§ **TASK**:
Nothing in the data may be altered, so output all of it exactly.

§ **SUPPLIED MATERIAL**:
· · · ·

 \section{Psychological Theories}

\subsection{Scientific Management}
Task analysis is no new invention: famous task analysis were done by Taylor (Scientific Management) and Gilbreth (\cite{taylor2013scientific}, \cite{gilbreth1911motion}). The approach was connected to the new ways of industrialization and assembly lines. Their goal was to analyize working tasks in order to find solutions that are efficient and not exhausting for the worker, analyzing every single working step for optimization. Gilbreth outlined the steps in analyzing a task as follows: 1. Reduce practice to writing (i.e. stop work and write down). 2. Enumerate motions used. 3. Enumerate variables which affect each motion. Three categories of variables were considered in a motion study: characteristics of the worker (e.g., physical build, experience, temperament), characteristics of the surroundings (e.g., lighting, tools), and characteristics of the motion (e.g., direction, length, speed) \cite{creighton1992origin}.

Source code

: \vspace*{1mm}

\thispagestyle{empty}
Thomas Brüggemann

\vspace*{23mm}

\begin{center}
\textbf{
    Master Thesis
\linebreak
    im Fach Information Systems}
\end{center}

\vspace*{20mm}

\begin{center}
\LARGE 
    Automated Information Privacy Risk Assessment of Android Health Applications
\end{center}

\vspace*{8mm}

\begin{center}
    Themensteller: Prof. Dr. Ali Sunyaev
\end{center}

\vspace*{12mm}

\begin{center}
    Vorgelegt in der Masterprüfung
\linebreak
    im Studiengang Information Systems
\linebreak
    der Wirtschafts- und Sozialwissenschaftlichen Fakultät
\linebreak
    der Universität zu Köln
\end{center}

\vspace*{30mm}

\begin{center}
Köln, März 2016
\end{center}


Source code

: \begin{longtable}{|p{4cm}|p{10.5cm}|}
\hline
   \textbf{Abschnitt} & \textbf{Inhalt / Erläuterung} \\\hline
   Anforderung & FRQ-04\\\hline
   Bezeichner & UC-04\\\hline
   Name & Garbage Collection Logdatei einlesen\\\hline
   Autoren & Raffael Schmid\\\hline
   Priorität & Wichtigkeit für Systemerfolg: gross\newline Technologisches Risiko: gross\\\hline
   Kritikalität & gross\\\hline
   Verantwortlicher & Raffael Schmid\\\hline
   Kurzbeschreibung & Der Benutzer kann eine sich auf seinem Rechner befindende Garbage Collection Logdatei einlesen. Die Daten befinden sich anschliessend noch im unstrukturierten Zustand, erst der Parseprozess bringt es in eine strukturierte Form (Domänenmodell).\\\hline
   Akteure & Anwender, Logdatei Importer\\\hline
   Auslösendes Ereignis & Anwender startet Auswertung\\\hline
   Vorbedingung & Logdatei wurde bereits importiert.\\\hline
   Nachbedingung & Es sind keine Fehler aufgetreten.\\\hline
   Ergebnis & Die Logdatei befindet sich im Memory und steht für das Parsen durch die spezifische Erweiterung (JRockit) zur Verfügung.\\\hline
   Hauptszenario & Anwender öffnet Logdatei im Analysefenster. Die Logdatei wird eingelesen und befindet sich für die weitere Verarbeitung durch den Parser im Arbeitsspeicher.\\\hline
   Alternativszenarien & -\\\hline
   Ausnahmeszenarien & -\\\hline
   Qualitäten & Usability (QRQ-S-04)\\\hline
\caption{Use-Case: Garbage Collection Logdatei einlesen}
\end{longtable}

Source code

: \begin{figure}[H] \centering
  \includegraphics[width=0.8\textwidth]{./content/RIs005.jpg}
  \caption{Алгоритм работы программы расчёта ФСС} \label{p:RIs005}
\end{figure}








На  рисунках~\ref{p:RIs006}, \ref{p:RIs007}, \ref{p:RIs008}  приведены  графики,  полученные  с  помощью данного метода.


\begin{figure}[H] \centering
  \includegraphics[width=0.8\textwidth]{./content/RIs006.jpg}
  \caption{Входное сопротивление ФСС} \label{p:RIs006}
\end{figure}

· · · ·

§ **RESPONSE TO THIS EXERCISE**:
 \section{Psychological Theories}

\subsection{Scientific Management}
Task analysis is no new invention: famous task analysis were done by Taylor (Scientific Management) and Gilbreth (\cite{taylor2013scientific}, \cite{gilbreth1911motion}). The approach was connected to the new ways of industrialization and assembly lines. Their goal was to analyize working tasks in order to find solutions that are efficient and not exhausting for the worker, analyzing every single working step for optimization. Gilbreth outlined the steps in analyzing a task as follows: 1. Reduce practice to writing (i.e. stop work and write down). 2. Enumerate motions used. 3. Enumerate variables which affect each motion. Three categories of variables were considered in a motion study: characteristics of the worker (e.g., physical build, experience, temperament), characteristics of the surroundings (e.g., lighting, tools), and characteristics of the motion (e.g., direction, length, speed) \cite{creighton1992origin}.

Source code

: \vspace*{1mm}

\thispagestyle{empty}
Thomas Brüggemann

\vspace*{23mm}

\begin{center}
\textbf{
    Master Thesis
\linebreak
    im Fach Information Systems}
\end{center}

\vspace*{20mm}

\begin{center}
\LARGE 
    Automated Information Privacy Risk Assessment of Android Health Applications
\end{center}

\vspace*{8mm}

\begin{center}
    Themensteller: Prof. Dr. Ali Sunyaev
\end{center}

\vspace*{12mm}

\begin{center}
    Vorgelegt in der Masterprüfung
\linebreak
    im Studiengang Information Systems
\linebreak
    der Wirtschafts- und Sozialwissenschaftlichen Fakultät
\linebreak
    der Universität zu Köln
\end{center}

\vspace*{30mm}

\begin{center}
Köln, März 2016
\end{center}


Source code

: \begin{longtable}{|p{4cm}|p{10.5cm}|}
\hline
   \textbf{Abschnitt} & \textbf{Inhalt / Erläuterung} \\\hline
   Anforderung & FRQ-04\\\hline
   Bezeichner & UC-04\\\hline
   Name & Garbage Collection Logdatei einlesen\\\hline
   Autoren & Raffael Schmid\\\hline
   Priorität & Wichtigkeit für Systemerfolg: gross\newline Technologisches Risiko: gross\\\hline
   Kritikalität & gross\\\hline
   Verantwortlicher & Raffael Schmid\\\hline
   Kurzbeschreibung & Der Benutzer kann eine sich auf seinem Rechner befindende Garbage Collection Logdatei einlesen. Die Daten befinden sich anschliessend noch im unstrukturierten Zustand, erst der Parseprozess bringt es in eine strukturierte Form (Domänenmodell).\\\hline
   Akteure & Anwender, Logdatei Importer\\\hline
   Auslösendes Ereignis & Anwender startet Auswertung\\\hline
   Vorbedingung & Logdatei wurde bereits importiert.\\\hline
   Nachbedingung & Es sind keine Fehler aufgetreten.\\\hline
   Ergebnis & Die Logdatei befindet sich im Memory und steht für das Parsen durch die spezifische Erweiterung (JRockit) zur Verfügung.\\\hline
   Hauptszenario & Anwender öffnet Logdatei im Analysefenster. Die Logdatei wird eingelesen und befindet sich für die weitere Verarbeitung durch den Parser im Arbeitsspeicher.\\\hline
   Alternativszenarien & -\\\hline
   Ausnahmeszenarien & -\\\hline
   Qualitäten & Usability (QRQ-S-04)\\\hline
\caption{Use-Case: Garbage Collection Logdatei einlesen}
\end{longtable}

Source code

: \begin{figure}[H] \centering
  \includegraphics[width=0.8\textwidth]{./content/RIs005.jpg}
  \caption{Алгоритм работы программы расчёта ФСС} \label{p:RIs005}
\end{figure}








На  рисунках~\ref{p:RIs006}, \ref{p:RIs007}, \ref{p:RIs008}  приведены  графики,  полученные  с  помощью данного метода.


\begin{figure}[H] \centering
  \includegraphics[width=0.8\textwidth]{./content/RIs006.jpg}
  \caption{Входное сопротивление ФСС} \label{p:RIs006}
\end{figure}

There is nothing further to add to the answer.